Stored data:
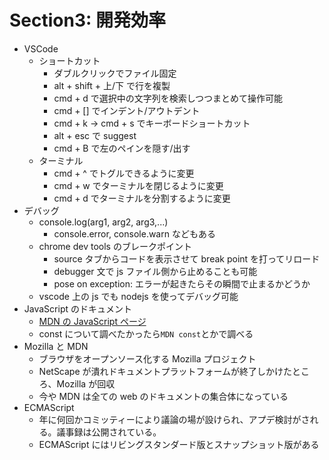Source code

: # Section3: 開発効率

- VSCode
  - ショートカット
    - ダブルクリックでファイル固定
    - alt + shift + 上/下 で行を複製
    - cmd + d で選択中の文字列を検索しつつまとめて操作可能
    - cmd + [] でインデント/アウトデント
    - cmd + k -> cmd + s でキーボードショートカット
    - alt + esc で suggest
    - cmd + B で左のペインを隠す/出す
  - ターミナル
    - cmd + ^ でトグルできるように変更
    - cmd + w でターミナルを閉じるように変更
    - cmd + d でターミナルを分割するように変更
- デバッグ
  - console.log(arg1, arg2, arg3,...)
    - console.error, console.warn などもある
  - chrome dev tools のブレークポイント
    - source タブからコードを表示させて break point を打ってリロード
    - debugger 文で js ファイル側から止めることも可能
    - pose on exception: エラーが起きたらその瞬間で止まるかどうか
  - vscode 上の js でも nodejs を使ってデバッグ可能
- JavaScript のドキュメント
  - [MDN の JavaScript ページ](https://developer.mozilla.org/ja/docs/Web/JavaScript)
  - const について調べたかったら`MDN const`とかで調べる
- Mozilla と MDN
  - ブラウザをオープンソース化する Mozilla プロジェクト
  - NetScape が潰れドキュメントプラットフォームが終了しかけたところ、Mozilla が回収
  - 今や MDN は全ての web のドキュメントの集合体になっている
- ECMAScript
  - 年に何回かコミッティーにより議論の場が設けられ、アプデ検討がされる。議事録は公開されている。
  - ECMAScript にはリビングスタンダード版とスナップショット版がある
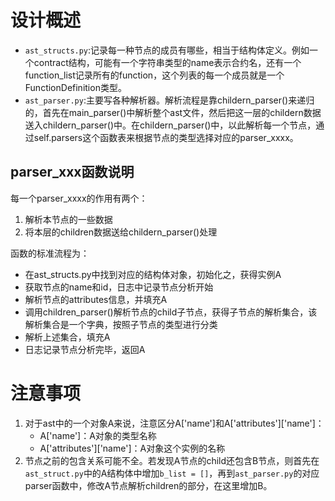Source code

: # 设计概述

- `ast_structs.py`:记录每一种节点的成员有哪些，相当于结构体定义。例如一个contract结构，可能有一个字符串类型的name表示合约名，还有一个function_list记录所有的function，这个列表的每一个成员就是一个FunctionDefinition类型。
- `ast_parser.py`:主要写各种解析器。解析流程是靠childern_parser()来递归的，首先在main_parser()中解析整个ast文件，然后把这一层的childern数据送入childern_parser()中。在childern_parser()中，以此解析每一个节点，通过self.parsers这个函数表来根据节点的类型选择对应的parser_xxxx。

## parser_xxx函数说明

每一个parser_xxxx的作用有两个：
1. 解析本节点的一些数据
2. 将本层的children数据送给childern_parser()处理

函数的标准流程为：
- 在ast_structs.py中找到对应的结构体对象，初始化之，获得实例A
- 获取节点的name和id，日志中记录节点分析开始
- 解析节点的attributes信息，并填充A
- 调用children_parser()解析节点的child子节点，获得子节点的解析集合，该解析集合是一个字典，按照子节点的类型进行分类
- 解析上述集合，填充A
- 日志记录节点分析完毕，返回A



# 注意事项

1. 对于ast中的一个对象A来说，注意区分A['name']和A['attributes']['name']：
   - A['name']：A对象的类型名称
   - A['attributes']['name']：A对象这个实例的名称
2. 节点之前的包含关系可能不全。若发现A节点的child还包含B节点，则首先在`ast_struct.py`中的A结构体中增加`b_list = []`，再到`ast_parser.py`的对应parser函数中，修改A节点解析children的部分，在这里增加B。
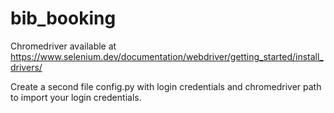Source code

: # bib_booking

Chromedriver available at https://www.selenium.dev/documentation/webdriver/getting_started/install_drivers/

Create a second file config.py with login credentials and chromedriver path to import your login credentials.
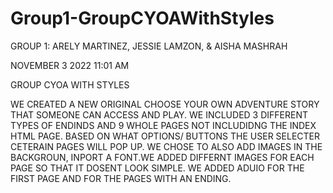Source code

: # Group1-GroupCYOAWithStyles

GROUP 1: ARELY MARTINEZ, JESSIE LAMZON, & AISHA MASHRAH

NOVEMBER 3 2022 11:01 AM 

GROUP CYOA WITH STYLES 

WE CREATED A NEW ORIGINAL CHOOSE YOUR OWN ADVENTURE 
STORY THAT SOMEONE CAN ACCESS AND PLAY. WE INCLUDED 
3 DIFFERENT TYPES OF ENDINDS AND 9 WHOLE PAGES NOT 
INCLUDIDNG THE INDEX HTML PAGE. BASED ON WHAT OPTIONS/
BUTTONS THE USER SELECTER CETERAIN PAGES WILL POP UP.
WE CHOSE TO ALSO ADD IMAGES IN THE BACKGROUN, INPORT A 
FONT.WE ADDED DIFFERNT IMAGES FOR EACH PAGE SO THAT IT 
DOSENT LOOK SIMPLE. WE ADDED ADUIO FOR THE FIRST PAGE 
AND FOR THE PAGES WITH AN ENDING.
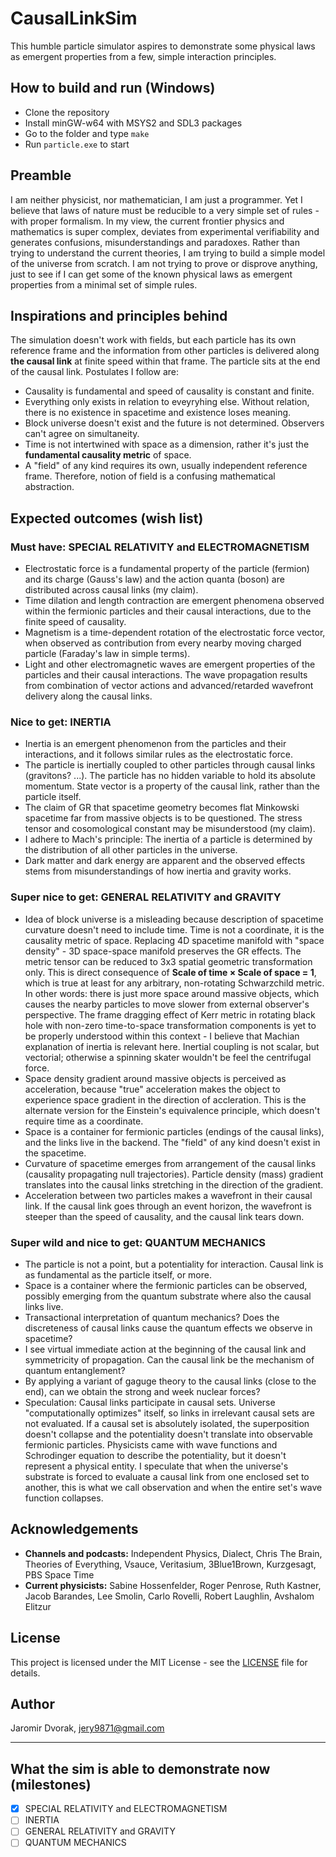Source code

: # CausalLinkSim

This humble particle simulator aspires to demonstrate some physical laws as emergent properties from a few, simple interaction principles.

## How to build and run (Windows)

- Clone the repository
- Install minGW-w64 with MSYS2 and SDL3 packages
- Go to the folder and type `make`
- Run `particle.exe` to start

## Preamble

I am neither physicist, nor mathematician, I am just a programmer. Yet I believe that laws of nature must be reducible to a very simple set of rules - with proper formalism. In my view, the current frontier physics and mathematics is super complex, deviates from experimental verifiability and generates confusions, misunderstandings and paradoxes. Rather than trying to understand the current theories, I am trying to build a simple model of the universe from scratch. I am not trying to prove or disprove anything, just to see if I can get some of the known physical laws as emergent properties from a minimal set of simple rules.

## Inspirations and principles behind

The simulation doesn't work with fields, but each particle has its own reference frame and the information from other particles is delivered along **the causal link** at finite speed within that frame. The particle sits at the end of the causal link. Postulates I follow are:

- Causality is fundamental and speed of causality is constant and finite.
- Everything only exists in relation to eveyryhing else. Without relation, there is no existence in spacetime and existence loses meaning.
- Block universe doesn't exist and the future is not determined. Observers can't agree on simultaneity.
- Time is not intertwined with space as a dimension, rather it's just the **fundamental causality metric** of space.
- A "field" of any kind requires its own, usually independent reference frame. Therefore, notion of field is a confusing mathematical abstraction.

## Expected outcomes (wish list)

### Must have: SPECIAL RELATIVITY and ELECTROMAGNETISM

- Electrostatic force is a fundamental property of the particle (fermion) and its charge (Gauss's law) and the action quanta (boson) are distributed across causal links (my claim).
- Time dilation and length contraction are emergent phenomena observed within the fermionic particles and their causal interactions, due to the finite speed of causality.
- Magnetism is a time-dependent rotation of the electrostatic force vector, when observed as contribution from every nearby moving charged particle (Faraday's law in simple terms).
- Light and other electromagnetic waves are emergent properties of the particles and their causal interactions. The wave propagation results from combination of vector actions and advanced/retarded wavefront delivery along the causal links.

### Nice to get: INERTIA

- Inertia is an emergent phenomenon from the particles and their interactions, and it follows similar rules as the electrostatic force.
- The particle is inertially coupled to other particles through causal links (gravitons? ...). The particle has no hidden variable to hold its absolute momentum. State vector is a property of the causal link, rather than the particle itself.
- The claim of GR that spacetime geometry becomes flat Minkowski spacetime far from massive objects is to be questioned. The stress tensor and cosomological constant may be misunderstood (my claim).
- I adhere to Mach's principle: The inertia of a particle is determined by the distribution of all other particles in the universe.
- Dark matter and dark energy are apparent and the observed effects stems from misunderstandings of how inertia and gravity works.

### Super nice to get: GENERAL RELATIVITY and GRAVITY

- Idea of block universe is a misleading because description of spacetime curvature doesn't need to include time. Time is not a coordinate, it is the causality metric of space. Replacing 4D spacetime manifold with "space density" - 3D space-space manifold preserves the GR effects. The metric tensor can be reduced to 3x3 spatial geometric transformation only. This is direct consequence of **Scale of time × Scale of space = 1**, which is true at least for any arbitrary, non-rotating Schwarzchild metric. In other words: there is just more space around massive objects, which causes the nearby particles to move slower from external observer's perspective. The frame dragging effect of Kerr metric in rotating black hole with non-zero time-to-space transformation components is yet to be properly understood within this context - I believe that Machian explanation of inertia is relevant here. Inertial coupling is not scalar, but vectorial; otherwise a spinning skater wouldn't be feel the centrifugal force.
- Space density gradient around massive objects is perceived as acceleration, because "true" acceleration makes the object to experience space gradient in the direction of accleration. This is the alternate version for the Einstein's equivalence principle, which doesn't require time as a coordinate.
- Space is a container for fermionic particles (endings of the causal links), and the links live in the backend. The "field" of any kind doesn't exist in the spacetime.
- Curvature of spacetime emerges from arrangement of the causal links (causality propagating null trajectories). Particle density (mass) gradient translates into the causal links stretching in the direction of the gradient.
- Acceleration between two particles makes a wavefront in their causal link. If the causal link goes through an event horizon, the wavefront is steeper than the speed of causality, and the causal link tears down.

### Super wild and nice to get: QUANTUM MECHANICS

- The particle is not a point, but a potentiality for interaction. Causal link is as fundamental as the particle itself, or more.
- Space is a container where the fermionic particles can be observed, possibly emerging from the quantum substrate where also the causal links live.
- Transactional interpretation of quantum mechanics? Does the discreteness of causal links cause the quantum effects we observe in spacetime?
- I see virtual immediate action at the beginning of the causal link and symmetricity of propagation. Can the causal link be the mechanism of quantum entanglement?
- By applying a variant of gaguge theory to the causal links (close to the end), can we obtain the strong and week nuclear forces?
- Speculation: Causal links participate in causal sets. Universe "computationally optimizes" itself, so links in irrelevant causal sets are not evaluated. If a causal set is absolutely isolated, the superposition doesn't collapse and the potentiality doesn't translate into observable fermionic particles. Physicists came with wave functions and Schrodinger equation to describe the potentiality, but it doesn't represent a physical entity. I speculate that when the universe's substrate is forced to evaluate a causal link from one enclosed set to another, this is what we call observation and when the entire set's wave function collapses.

## Acknowledgements

- **Channels and podcasts:** Independent Physics, Dialect, Chris The Brain, Theories of Everything, Vsauce, Veritasium, 3Blue1Brown, Kurzgesagt, PBS Space Time
- **Current physicists:** Sabine Hossenfelder, Roger Penrose, Ruth Kastner, Jacob Barandes, Lee Smolin, Carlo Rovelli, Robert Laughlin, Avshalom Elitzur

## License

This project is licensed under the MIT License - see the [LICENSE](LICENSE) file for details.

## Author

Jaromir Dvorak, jery9871@gmail.com

---

## What the sim is able to demonstrate now (milestones)

- [x] SPECIAL RELATIVITY and ELECTROMAGNETISM
- [ ] INERTIA
- [ ] GENERAL RELATIVITY and GRAVITY
- [ ] QUANTUM MECHANICS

▶ **What to work on**: Would you set down only the lines above from the line with "- 在ast_structs.py中找到对应的结构体对象，初始化之，获得实例A" to the line with "GROUP 1: ARELY", both included, exactly as they stand and without the pictures?

▶ **Written solution**:
- 在ast_structs.py中找到对应的结构体对象，初始化之，获得实例A
- 获取节点的name和id，日志中记录节点分析开始
- 解析节点的attributes信息，并填充A
- 调用children_parser()解析节点的child子节点，获得子节点的解析集合，该解析集合是一个字典，按照子节点的类型进行分类
- 解析上述集合，填充A
- 日志记录节点分析完毕，返回A



# 注意事项

1. 对于ast中的一个对象A来说，注意区分A['name']和A['attributes']['name']：
   - A['name']：A对象的类型名称
   - A['attributes']['name']：A对象这个实例的名称
2. 节点之前的包含关系可能不全。若发现A节点的child还包含B节点，则首先在`ast_struct.py`中的A结构体中增加`b_list = []`，再到`ast_parser.py`的对应parser函数中，修改A节点解析children的部分，在这里增加B。
Source code

: # bib_booking

Chromedriver available at https://www.selenium.dev/documentation/webdriver/getting_started/install_drivers/

Create a second file config.py with login credentials and chromedriver path to import your login credentials.
Source code

: # Group1-GroupCYOAWithStyles

GROUP 1: ARELY MARTINEZ, JESSIE LAMZON, & AISHA MASHRAH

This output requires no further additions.